━━━ Dataset content
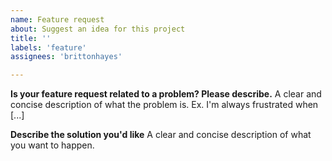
 ```yaml
---
name: Feature request
about: Suggest an idea for this project
title: ''
labels: 'feature'
assignees: 'brittonhayes'

---
```


**Is your feature request related to a problem? Please describe.**
A clear and concise description of what the problem is. Ex. I'm always frustrated when [...]

**Describe the solution you'd like**
A clear and concise description of what you want to happen.
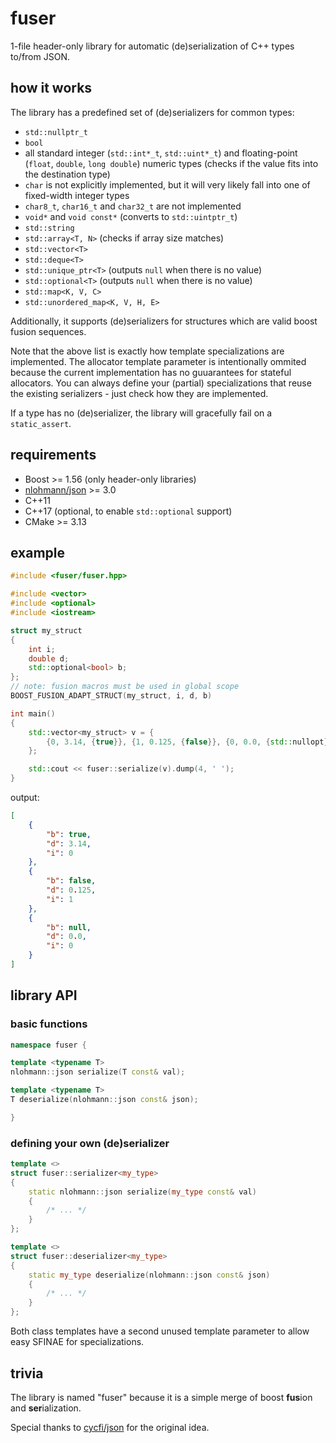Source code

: # fuser

1-file header-only library for automatic (de)serialization of C++ types to/from JSON.

## how it works

The library has a predefined set of (de)serializers for common types:

- `std::nullptr_t`
- `bool`
- all standard integer (`std::int*_t`, `std::uint*_t`) and floating-point (`float`, `double`, `long double`) numeric types (checks if the value fits into the destination type)
- `char` is not explicitly implemented, but it will very likely fall into one of fixed-width integer types
- `char8_t`, `char16_t` and `char32_t` are not implemented
- `void*` and `void const*` (converts to `std::uintptr_t`)
- `std::string`
- `std::array<T, N>` (checks if array size matches)
- `std::vector<T>`
- `std::deque<T>`
- `std::unique_ptr<T>` (outputs `null` when there is no value)
- `std::optional<T>` (outputs `null` when there is no value)
- `std::map<K, V, C>`
- `std::unordered_map<K, V, H, E>`

Additionally, it supports (de)serializers for structures which are valid boost fusion sequences.

Note that the above list is exactly how template specializations are implemented. The allocator template parameter is intentionally ommited because the current implementation has no guuarantees for stateful allocators. You can always define your (partial) specializations that reuse the existing serializers - just check how they are implemented.

If a type has no (de)serializer, the library will gracefully fail on a `static_assert`.

## requirements

- Boost >= 1.56 (only header-only libraries)
- [nlohmann/json](github.com/nlohmann/json) >= 3.0
- C++11
- C++17 (optional, to enable `std::optional` support)
- CMake >= 3.13

## example

```cpp
#include <fuser/fuser.hpp>

#include <vector>
#include <optional>
#include <iostream>

struct my_struct
{
	int i;
	double d;
	std::optional<bool> b;
};
// note: fusion macros must be used in global scope
BOOST_FUSION_ADAPT_STRUCT(my_struct, i, d, b)

int main()
{
	std::vector<my_struct> v = {
		{0, 3.14, {true}}, {1, 0.125, {false}}, {0, 0.0, {std::nullopt}}
	};

	std::cout << fuser::serialize(v).dump(4, ' ');
}
```

output:

```json
[
    {
        "b": true,
        "d": 3.14,
        "i": 0
    },
    {
        "b": false,
        "d": 0.125,
        "i": 1
    },
    {
        "b": null,
        "d": 0.0,
        "i": 0
    }
]
```

## library API

### basic functions

```cpp
namespace fuser {

template <typename T>
nlohmann::json serialize(T const& val);

template <typename T>
T deserialize(nlohmann::json const& json);

}
```

### defining your own (de)serializer

```cpp
template <>
struct fuser::serializer<my_type>
{
	static nlohmann::json serialize(my_type const& val)
	{
		/* ... */
	}
};

template <>
struct fuser::deserializer<my_type>
{
	static my_type deserialize(nlohmann::json const& json)
	{
		/* ... */
	}
};
```

Both class templates have a second unused template parameter to allow easy SFINAE for specializations.

## trivia

The library is named "fuser" because it is a simple merge of boost **fus**ion and **ser**ialization.

Special thanks to [cycfi/json](https://github.com/cycfi/json) for the original idea.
━━━━━━
Each line in the records above that contains the word "specializations" must be copied.

Note that the above list is exactly how template specializations are implemented. The allocator template parameter is intentionally ommited because the current implementation has no guuarantees for stateful allocators. You can always define your (partial) specializations that reuse the existing serializers - just check how they are implemented.
Both class templates have a second unused template parameter to allow easy SFINAE for specializations.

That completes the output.